The detonations resounded through the distant fields and meadows,
merging into one continuous roar. The whole plain was shrouded in smoke,
but the Zaporozhtzi continued to fire without drawing breath--the rear
ranks doing nothing but loading the guns and handing them to those in
front, thus creating amazement among the enemy, who could not understand
how the Cossacks fired without reloading. Amid the dense smoke which
enveloped both armies, it could not be seen how first one and then
another dropped: but the Lyakhs felt that the balls flew thickly, and
that the affair was growing hot; and when they retreated to escape from
the smoke and see how matters stood, many were missing from their ranks,
but only two or three out of a hundred were killed on the Cossack
side. Still the Cossacks went on firing off their matchlocks without a
moment’s intermission. Even the foreign engineers were amazed at tactics
heretofore unknown to them, and said then and there, in the presence of
all, “These Zaporozhtzi are brave fellows.
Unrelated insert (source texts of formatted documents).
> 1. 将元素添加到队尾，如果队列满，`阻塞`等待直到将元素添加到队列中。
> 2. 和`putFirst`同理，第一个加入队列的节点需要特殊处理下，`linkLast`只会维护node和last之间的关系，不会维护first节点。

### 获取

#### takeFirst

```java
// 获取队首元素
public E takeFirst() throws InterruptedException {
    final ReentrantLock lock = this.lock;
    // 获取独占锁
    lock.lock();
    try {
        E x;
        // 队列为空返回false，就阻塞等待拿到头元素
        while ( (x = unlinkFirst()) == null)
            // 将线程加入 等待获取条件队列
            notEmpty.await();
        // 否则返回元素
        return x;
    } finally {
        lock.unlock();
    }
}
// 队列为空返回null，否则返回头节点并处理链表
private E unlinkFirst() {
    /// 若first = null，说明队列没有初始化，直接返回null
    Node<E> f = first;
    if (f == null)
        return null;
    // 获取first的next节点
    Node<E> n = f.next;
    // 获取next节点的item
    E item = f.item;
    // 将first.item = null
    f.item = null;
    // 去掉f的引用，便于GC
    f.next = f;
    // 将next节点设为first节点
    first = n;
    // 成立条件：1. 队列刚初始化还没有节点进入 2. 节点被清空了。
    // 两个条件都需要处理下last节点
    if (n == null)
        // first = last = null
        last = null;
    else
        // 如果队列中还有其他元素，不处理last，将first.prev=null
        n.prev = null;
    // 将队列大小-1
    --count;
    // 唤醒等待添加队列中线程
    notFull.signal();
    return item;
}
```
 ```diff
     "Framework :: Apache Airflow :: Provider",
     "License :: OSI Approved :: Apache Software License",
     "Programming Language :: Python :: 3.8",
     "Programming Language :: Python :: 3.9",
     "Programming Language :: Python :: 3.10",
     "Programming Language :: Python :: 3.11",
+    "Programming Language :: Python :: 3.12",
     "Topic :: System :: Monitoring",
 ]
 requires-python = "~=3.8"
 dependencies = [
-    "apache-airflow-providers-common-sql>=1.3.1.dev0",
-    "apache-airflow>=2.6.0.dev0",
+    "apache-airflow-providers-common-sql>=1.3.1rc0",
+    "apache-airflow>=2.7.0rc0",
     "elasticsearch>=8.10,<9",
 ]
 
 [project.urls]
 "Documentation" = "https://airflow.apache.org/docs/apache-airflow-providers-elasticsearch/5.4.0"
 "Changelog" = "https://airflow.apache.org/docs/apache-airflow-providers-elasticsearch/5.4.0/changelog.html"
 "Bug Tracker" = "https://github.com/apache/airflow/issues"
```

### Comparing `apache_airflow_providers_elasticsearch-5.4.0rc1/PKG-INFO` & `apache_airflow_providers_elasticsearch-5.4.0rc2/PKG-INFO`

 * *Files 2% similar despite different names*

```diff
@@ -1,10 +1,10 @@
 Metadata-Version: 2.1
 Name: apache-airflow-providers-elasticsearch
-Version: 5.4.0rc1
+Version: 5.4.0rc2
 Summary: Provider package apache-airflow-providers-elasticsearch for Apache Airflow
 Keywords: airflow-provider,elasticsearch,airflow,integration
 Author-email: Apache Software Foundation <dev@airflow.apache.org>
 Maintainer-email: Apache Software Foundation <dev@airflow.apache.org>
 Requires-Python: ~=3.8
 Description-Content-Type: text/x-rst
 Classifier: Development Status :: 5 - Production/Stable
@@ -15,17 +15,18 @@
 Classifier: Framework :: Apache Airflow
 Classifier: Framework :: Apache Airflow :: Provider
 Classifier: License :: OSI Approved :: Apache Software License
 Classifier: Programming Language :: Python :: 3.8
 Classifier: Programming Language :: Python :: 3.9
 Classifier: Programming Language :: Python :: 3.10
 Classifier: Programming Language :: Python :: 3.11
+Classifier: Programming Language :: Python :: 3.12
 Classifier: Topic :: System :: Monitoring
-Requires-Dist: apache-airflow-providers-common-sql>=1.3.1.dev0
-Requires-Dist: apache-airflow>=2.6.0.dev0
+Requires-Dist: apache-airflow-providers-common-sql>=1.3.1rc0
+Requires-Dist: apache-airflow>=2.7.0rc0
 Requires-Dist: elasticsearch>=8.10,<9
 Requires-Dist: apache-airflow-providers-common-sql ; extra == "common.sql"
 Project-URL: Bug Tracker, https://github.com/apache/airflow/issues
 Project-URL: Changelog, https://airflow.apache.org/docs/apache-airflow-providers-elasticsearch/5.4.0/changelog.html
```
That is the way men in other
lands ought to fight.” And they advised that the cannons should at once
be turned on the camps. Heavily roared the iron cannons with their wide
throats; the earth hummed and trembled far and wide, and the smoke lay
twice as heavy over the plain. They smelt the reek of the powder among
the squares and streets in the most distant as well as the nearest
quarters of the city. But those who laid the cannons pointed them too
high, and the shot describing too wide a curve flew over the heads
of the camps, and buried themselves deep in the earth at a distance,
tearing the ground, and throwing the black soil high in the air. At
the sight of such lack of skill the French engineer tore his hair, and
undertook to lay the cannons himself, heeding not the Cossack bullets
which showered round him.

Taras saw from afar that destruction menaced the whole Nezamaikovsky
and Steblikivsky kurens, and gave a ringing shout, “Get away from the
waggons instantly, and mount your horses!” But the Cossacks would not
have succeeded in effecting both these movements if Ostap had not
dashed into the middle of the foe and wrenched the linstocks from six
cannoneers. But he could not wrench them from the other four, for the
Lyakhs drove him back. Meanwhile the foreign captain had taken the lunt
in his own hand to fire the largest cannon, such a cannon as none of the
Cossacks had ever beheld before. It looked horrible with its wide mouth,
and a thousand deaths poured forth from it. And as it thundered,
the three others followed, shaking in fourfold earthquake the dully
responsive earth. Much woe did they cause. For more than one Cossack
wailed the aged mother, beating with bony hands her feeble breast;
more than one widow was left in Glukhof, Nemirof, Chernigof, and other
cities. The loving woman will hasten forth every day to the bazaar,
grasping at all passers-by, scanning the face of each to see if there
be not among them one dearer than all; but though many an army will
pass through the city, never among them will a single one of all their
dearest be.

Half the Nezamaikovsky kuren was as if it had never been. As the hail
suddenly beats down a field where every ear of grain shines like purest
gold, so were they beaten down.

How the Cossacks hastened thither! How they all started up! How raged
Kukubenko, the hetman, when he saw that the best half of his kuren was
no more! He fought his way with his remaining Nezamaikovtzi to the very
midst of the fray, cut down in his wrath, like a cabbage, the first man
he met, hurled many a rider from his steed, piercing both horse and man
with his lance; and making his way to the gunners, captured some of
the cannons. Here he found the hetman of the Oumansky kuren, and Stepan
Guska, hard at work, having already seized the largest cannon. He left
those Cossacks there, and plunged with his own into another mass of the
foe, making a lane through it. Where the Nezamaikovtzi passed there was
a street; where they turned about there was a square as where streets
meet. The foemen’s ranks were visibly thinning, and the Lyakhs
falling in sheaves. Beside the waggons stood Vovtuzenko, and in front
Tcherevitchenko, and by the more distant ones Degtyarenko; and behind
them the kuren hetman, Vertikhvist. Degtyarenko had pierced two Lyakhs
with his spear, and now attacked a third, a stout antagonist. Agile and
strong was the Lyakh, with glittering arms, and accompanied by fifty
followers. He fell fiercely upon Degtyarenko, struck him to the earth,
and, flourishing his sword above him, cried, “There is not one of you
Cossack dogs who has dared to oppose me.”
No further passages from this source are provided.